Mais de temps en temps, sortir de sa zone de confort, c’est d’autant plus vital que l’envie de découverte, l’envie de nouvelles têtes, de nouveaux fauteuils, de nouveaux écrans se fait sentir. Ainsi le week-end dernier, sans que cela soit prémédité, j’ai exploré deux salles parisiennes que je n’avais jamais testées. Le Cinéma du Panthéon tout d’abord. Située à une rue de la Filmothèque, rue Victor Cousin, la salle voisine du Jardin du Luxembourg avait en 2006 été refaite à neuf et parrainée par Catherine Deneuve elle-même. Je ne m’en suis souvenu qu’en pénétrant dans cette salle unique, l’une des plus anciennes de Paris puisqu’elle programme des films depuis 1907 (!!), en découvrant ce hall design, puis cette salle de belle taille, à plat sans que cela soit trop gênant grâce à un écran conséquent et à des fauteuils joliment colorés et surtout très confortables (c’est le maniaque qui parle ici). J’ai pu y apprécié le dernier Ken Loach, Route Irish, qui malgré son passage en compétition au dernier Festival de Cannes est sorti en toute discrétion dans les salles françaises, sans soulever le moindre enthousiasme, ni critique ni public. Il faut dire qu’on est loin de ses œuvres les plus fortes.
L’autre salle que j’ai découverte le week-end dernier, je ne suis pas le seul à ne pas encore bien la connaître.

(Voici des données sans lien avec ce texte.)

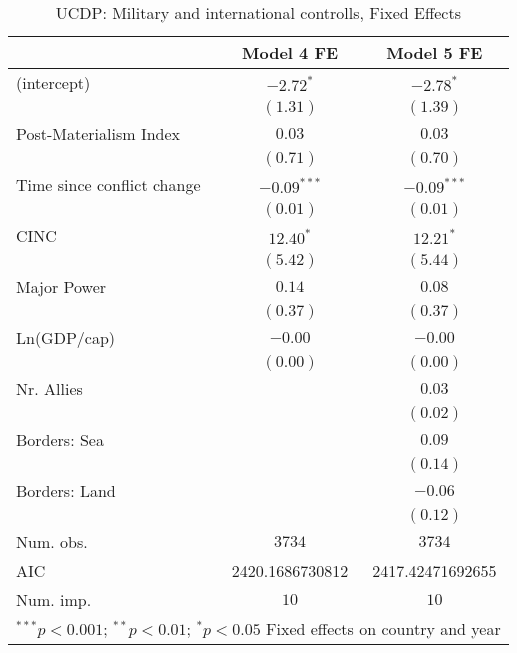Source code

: 
\begin{table}
\begin{center}
\begin{tabular}{l c c}
\toprule
 & Model 4 FE & Model 5 FE \\
\midrule
(intercept)                & $-2.72^{*}$     & $-2.78^{*}$      \\
                           & $(1.31)$        & $(1.39)$         \\
Post-Materialism Index     & $0.03$          & $0.03$           \\
                           & $(0.71)$        & $(0.70)$         \\
Time since conflict change & $-0.09^{***}$   & $-0.09^{***}$    \\
                           & $(0.01)$        & $(0.01)$         \\
CINC                       & $12.40^{*}$     & $12.21^{*}$      \\
                           & $(5.42)$        & $(5.44)$         \\
Major Power                & $0.14$          & $0.08$           \\
                           & $(0.37)$        & $(0.37)$         \\
Ln(GDP/cap)                & $-0.00$         & $-0.00$          \\
                           & $(0.00)$        & $(0.00)$         \\
Nr. Allies                 &                 & $0.03$           \\
                           &                 & $(0.02)$         \\
Borders: Sea               &                 & $0.09$           \\
                           &                 & $(0.14)$         \\
Borders: Land              &                 & $-0.06$          \\
                           &                 & $(0.12)$         \\
\midrule
Num. obs.                  & $3734$          & $3734$           \\
AIC                        & 2420.1686730812 & 2417.42471692655 \\
Num. imp.                  & $10$            & $10$             \\
\bottomrule
\multicolumn{3}{l}{\scriptsize{$^{***}p<0.001$; $^{**}p<0.01$; $^{*}p<0.05$ 
 Fixed effects on country and year}}
\end{tabular}
\caption{UCDP: Military and international controlls, Fixed Effects}
\label{UCDP_2_FE_PM}
\end{center}
\end{table}
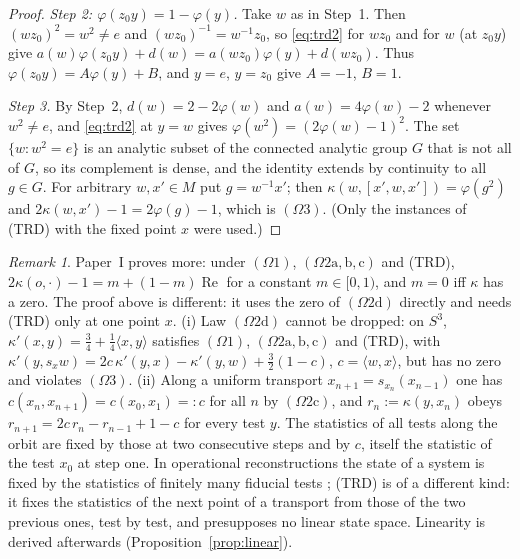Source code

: \documentclass[aps,pra,onecolumn,superscriptaddress,nofootinbib,10pt]{revtex4-2}
\theoremstyle{definition}
\theoremstyle{remark}
\newtheorem{remark}[theorem]{Remark}
\newcommand{\re}{\operatorname{Re}}
\newcommand{\ip}[2]{\langle #1,#2\rangle}
\newcommand{\hp}[3]{[#1,#2,#3]}
\begin{document}
\begin{proof}
\emph{Step 2: $\varphi(z_0y)=1-\varphi(y)$.}  Take $w$ as in Step~1.  Then $(wz_0)^2=w^2\ne e$ and
$(wz_0)^{-1}=w^{-1}z_0$, so \eqref{eq:trd2} for $wz_0$ and for $w$ (at $z_0y$) give
$a(w)\varphi(z_0y)+d(w)=a(wz_0)\varphi(y)+d(wz_0)$.  Thus $\varphi(z_0y)=A\varphi(y)+B$, and $y=e$,
$y=z_0$ give $A=-1$, $B=1$.

\emph{Step 3.}  By Step~2, $d(w)=2-2\varphi(w)$ and $a(w)=4\varphi(w)-2$ whenever $w^2\ne e$, and
\eqref{eq:trd2} at $y=w$ gives $\varphi(w^2)=(2\varphi(w)-1)^2$.  The set $\{w:w^2=e\}$ is an analytic
subset of the connected analytic group $G$ that is not all of $G$, so its complement is dense, and the
identity extends by continuity to all $g\in G$.  For arbitrary $w,x'\in M$ put $g=w^{-1}x'$; then
$\kappa(w,\hp{x'}{w}{x'})=\varphi(g^2)$ and $2\kappa(w,x')-1=2\varphi(g)-1$, which is $(\Omega3)$.  (Only
the instances of (TRD) with the fixed point $x$ were used.)
\end{proof}

\begin{remark}\label{rem:trd}
Paper~I \cite[Thm.~4.5]{PaperI} proves more: under $(\Omega1)$, $(\Omega2\mathrm{a,b,c})$ and (TRD),
$2\kappa(o,\cdot)-1=m+(1-m)\re$ for a constant $m\in[0,1)$, and $m=0$ iff $\kappa$ has a zero.  The proof
above is different: it uses the zero of $(\Omega2\mathrm d)$ directly and needs (TRD) only at one point
$x$.
(i) Law $(\Omega2\mathrm d)$ cannot be dropped: on $S^3$, $\kappa'(x,y)=\tfrac34+\tfrac14\ip{x}{y}$
satisfies $(\Omega1)$, $(\Omega2\mathrm{a,b,c})$ and (TRD), with
$\kappa'(y,s_xw)=2c\,\kappa'(y,x)-\kappa'(y,w)+\tfrac32(1-c)$, $c=\ip{w}{x}$, but has no zero and
violates $(\Omega3)$.
(ii) Along a uniform transport $x_{n+1}=s_{x_n}(x_{n-1})$ one has $c(x_n,x_{n+1})=c(x_0,x_1)=:c$ for all
$n$ by $(\Omega2\mathrm c)$, and $r_n:=\kappa(y,x_n)$ obeys $r_{n+1}=2c\,r_n-r_{n-1}+1-c$ for every test
$y$.  The statistics of all tests along the orbit are fixed by those at two consecutive steps and by
$c$, itself the statistic of the test $x_0$ at step one.  In operational reconstructions the state of
a system is fixed by the statistics of finitely many fiducial tests \cite{Hardy,MM}; (TRD) is of a
different kind: it fixes the statistics of the next point of a transport from those of the two
previous ones, test by test, and presupposes no linear state space.  Linearity is derived afterwards
(Proposition~\ref{prop:linear}).
\end{remark}
\end{document}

Car Le Nouvel Odéon est flambant neuf depuis que le Racine Odéon a été démoli et reconstruit sous ce nouveau nom à l’automne dernier. Elle offre moins de fauteuils qu’avant les travaux (passés de 175 à 120), marquant le désir d’offrir aux spectateurs une qualité de projection optimale, et c’est réussi (même si un WC unique pour toute la salle, c’est short les gars, vous auriez pu prévoir un chouia plus large pour ne pas tomber dans le travers de la salle rouge de la Filmothèque…).. Si je suis allé au Nouvel Odéon ce jour-là, c’était pour découvrir Soleil Vert de Richard Fleischer, que je n’avais jamais vu, même si c’est le genre de film que l’on connaît sans l’avoir vu tant on en a entendu parler. Un film sur les dérives de la société et les inquiétudes environnementalistes fascinant qui mérite son statut de classique, projeté dans le cadre d’un festival tournant autour du thème du cannibalisme au cinéma…
Ce jour-là d’ailleurs, je n’étais pas le seul à tester pour la première fois la salle du Nouvel Odéon et à être attiré par Charlton Heston. A peine installé dans mon délicieux fauteuil, qui ai-je vu débouler en s’agitant devant la découverte de la salle neuve, commentant au passage ces nouveaux fauteuils contre lesquels il allait pouvoir s’appuyer, assis sur le sol, à son premier rang, exilé vers la droite ? Eh oui, l’homme aux sacs plastiques, encore lui, qui en ce jour ensoleillé ne dépareillait pas avec son habituel T-shirt. Ces marmonnements familiers m’ont révélé que lui aussi découvrait ce jour-là le Nouvel Odéon. Vers quel film et quelle salle a-t-il couru ensuite, je ne saurais le dire. Mais l’idée de partager à l’avenir le souvenir de la découverte de la salle du Nouvel Odéon avec lui, un souvenir convergeant vers le même jour, la même séance et le même film, voilà une idée qui me plait.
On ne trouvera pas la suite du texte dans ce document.